University essay from Uppsala universitet/Mineralogi, petrologi och tektonik

Abstract: Sub-volcanic intrusions can form an extensive network of sills, dikes and other intrusion types that make up a plumbing system beneath volcanoes. Such intrusions are the heat source for high-temperature geothermal systems in volcanic areas and therefore, it is of great importance to study them in relation to geothermal exploration and production. In this thesis a part of the plumbing system of Breiðuvík caldera, an eroded central volcano in northeastern Iceland, is studied. A set of magmatic intrusions showing a great range in size and shapes, is exposed in Leirfjall, a mountain composed of the eroded caldera infill of the Breiðuvík volcanic system. Data from these intrusions and their host rock is used as the foundation for numerical modeling using finite element method (FEM) constructed in this thesis. The numerical modeling assumes heat transfer in porous media including conduction and convection where fluid flow is governed by the Darcy‘s law. The aims of it is to compare the cooling times of different intrusions and the temperature distribution caused by intrusions of different sizes and shapes. To obtain input parameters for the numerical modeling, a thermometry study based on the mineral chemistry of the magmatic intrusions in Leirfjall is conducted and the thermal and physical properties of the sedimentary host rock are estimated, while literature values are used for basaltic lava and hyaloclastite host rocks for comparison.
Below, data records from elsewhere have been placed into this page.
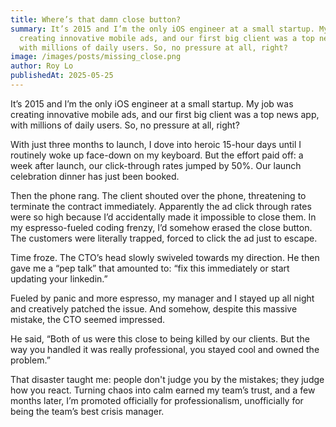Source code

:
 ```yaml
---
title: Where’s that damn close button?
summary: It’s 2015 and I’m the only iOS engineer at a small startup. My job was
  creating innovative mobile ads, and our first big client was a top news app,
  with millions of daily users. So, no pressure at all, right?
image: /images/posts/missing_close.png
author: Roy Lo
publishedAt: 2025-05-25
---
```

It’s 2015 and I’m the only iOS engineer at a small startup. My job was creating innovative mobile ads, and our first big client was a top news app, with millions of daily users. So, no pressure at all, right?

With just three months to launch, I dove into heroic 15-hour days until I routinely woke up face-down on my keyboard. But the effort paid off: a week after launch, our click-through rates jumped by 50%. Our launch celebration dinner has just been booked.

Then the phone rang. The client shouted over the phone, threatening to terminate the contract immediately. Apparently the ad click through rates were so high because I’d accidentally made it impossible to close them. In my espresso-fueled coding frenzy, I’d somehow erased the close button. The customers were literally trapped, forced to click the ad just to escape.

Time froze. The CTO’s head slowly swiveled towards my direction. He then gave me a “pep talk” that amounted to: “fix this immediately or start updating your linkedin.”

Fueled by panic and more espresso, my manager and I stayed up all night and creatively patched the issue. And somehow, despite this massive mistake, the CTO seemed impressed.

He said, “Both of us were this close to being killed by our clients. But the way you handled it was really professional, you stayed cool and owned the problem.”

That disaster taught me: people don't judge you by the mistakes; they judge how you react. Turning chaos into calm earned my team’s trust, and a few months later, I’m promoted officially for professionalism, unofficially for being the team’s best crisis manager.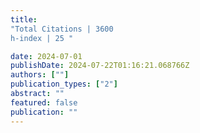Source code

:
 ```yaml
---
title: 
"Total Citations | 3600
h-index | 25 "

date: 2024-07-01
publishDate: 2024-07-22T01:16:21.068766Z
authors: [""]
publication_types: ["2"]
abstract: ""
featured: false
publication: ""
---
```


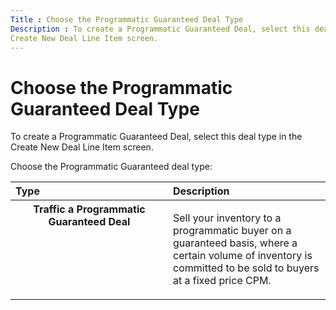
 ```yaml
---
Title : Choose the Programmatic Guaranteed Deal Type
Description : To create a Programmatic Guaranteed Deal, select this deal type in the
Create New Deal Line Item screen.
---
```



# Choose the Programmatic Guaranteed Deal Type



To create a Programmatic Guaranteed Deal, select this deal type in the
Create New Deal Line Item screen.



<div class="li step p">

Choose the Programmatic Guaranteed deal
type:

<table id="choose-a-deal-type__choicetable_tc1_vgm_hmb"
class="simpletable choicetable choicetableborder" data-border="1"
data-frame="hsides" data-rules="rows" data-cellpadding="4"
data-cellspacing="0" data-summary="">
<colgroup>
<col style="width: 50%" />
<col style="width: 50%" />
</colgroup>
<thead class="thead">
<tr class="header sthead chhead">
<th class="stentry choptionhd" scope="col"
style="text-align: left; vertical-align: bottom;">Type</th>
<th class="stentry chdeschd" scope="col"
style="text-align: left; vertical-align: bottom;">Description</th>
</tr>
</thead>
<tbody>
<tr class="odd strow chrow">
<th class="stentry choption" style="vertical-align: top"
scope="row">Traffic a Programmatic Guaranteed
Deal</th>
<td class="stentry chdesc" style="vertical-align: top"><p>Sell your
inventory to a programmatic buyer on a guaranteed basis, where a certain
volume of inventory is committed to be sold to buyers at a fixed price
CPM.</p></td>
</tr>
</tbody>
</table>








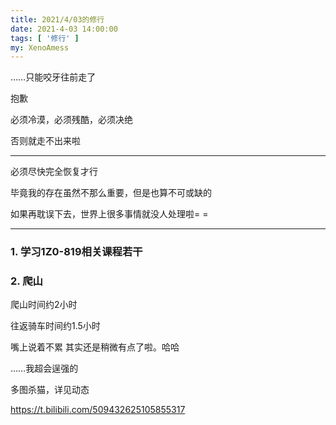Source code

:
 ```yaml
---
title: 2021/4/03的修行
date: 2021-4-03 14:00:00
tags: [ '修行' ]
my: XenoAmess
---
```


……只能咬牙往前走了

抱歉

必须冷漠，必须残酷，必须决绝

否则就走不出来啦

---

必须尽快完全恢复才行

毕竟我的存在虽然不那么重要，但是也算不可或缺的

如果再耽误下去，世界上很多事情就没人处理啦= =

---

### 1. 学习1Z0-819相关课程若干

### 2. 爬山

爬山时间约2小时

往返骑车时间约1.5小时

嘴上说着不累 其实还是稍微有点了啦。哈哈

……我超会逞强的

多图杀猫，详见动态

https://t.bilibili.com/509432625105855317

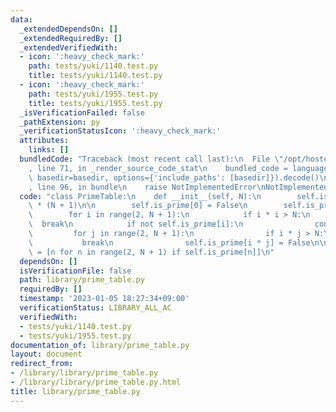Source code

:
 ```yaml
---
data:
  _extendedDependsOn: []
  _extendedRequiredBy: []
  _extendedVerifiedWith:
  - icon: ':heavy_check_mark:'
    path: tests/yuki/1140.test.py
    title: tests/yuki/1140.test.py
  - icon: ':heavy_check_mark:'
    path: tests/yuki/1955.test.py
    title: tests/yuki/1955.test.py
  _isVerificationFailed: false
  _pathExtension: py
  _verificationStatusIcon: ':heavy_check_mark:'
  attributes:
    links: []
  bundledCode: "Traceback (most recent call last):\n  File \"/opt/hostedtoolcache/PyPy/3.7.13/x64/site-packages/onlinejudge_verify/documentation/build.py\"\
    , line 71, in _render_source_code_stat\n    bundled_code = language.bundle(stat.path,\
    \ basedir=basedir, options={'include_paths': [basedir]}).decode()\n  File \"/opt/hostedtoolcache/PyPy/3.7.13/x64/site-packages/onlinejudge_verify/languages/python.py\"\
    , line 96, in bundle\n    raise NotImplementedError\nNotImplementedError\n"
  code: "class PrimeTable:\n    def __init__(self, N):\n        self.is_prime = [True]\
    \ * (N + 1)\n\n        self.is_prime[0] = False\n        self.is_prime[1] = False\n\
    \        for i in range(2, N + 1):\n            if i * i > N:\n              \
    \  break\n            if not self.is_prime[i]:\n                continue\n   \
    \         for j in range(2, N + 1):\n                if i * j > N:\n         \
    \           break\n                self.is_prime[i * j] = False\n\n        self.primes\
    \ = [n for n in range(2, N + 1) if self.is_prime[n]]\n"
  dependsOn: []
  isVerificationFile: false
  path: library/prime_table.py
  requiredBy: []
  timestamp: '2023-01-05 18:27:34+09:00'
  verificationStatus: LIBRARY_ALL_AC
  verifiedWith:
  - tests/yuki/1140.test.py
  - tests/yuki/1955.test.py
documentation_of: library/prime_table.py
layout: document
redirect_from:
- /library/library/prime_table.py
- /library/library/prime_table.py.html
title: library/prime_table.py
---
```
The results of the numerical modeling suggest that higher maximum values of increased temperature are reached above one thick intrusions compared to multiple thinner intrusions. When comparing dikes and sills, the dikes raise the maximum temperature of the host rock more than the sills, while the sills raise the average temperature above the intrusions more than dikes. Results of the estimated heat transfer from an arrangement of intrusions similar to what is observed in Leirfjall suggests that a significant increase in maximum increased temperature caused by the intrusions would be short-lived, while the average increase would still be constant over a longer time. Despite of the simplified structure of the numerical models it is the hope that they will provide inspiring data for further research and contribute to a better understanding of the relationship between the shallow magmatic intrusions and geothermal systems.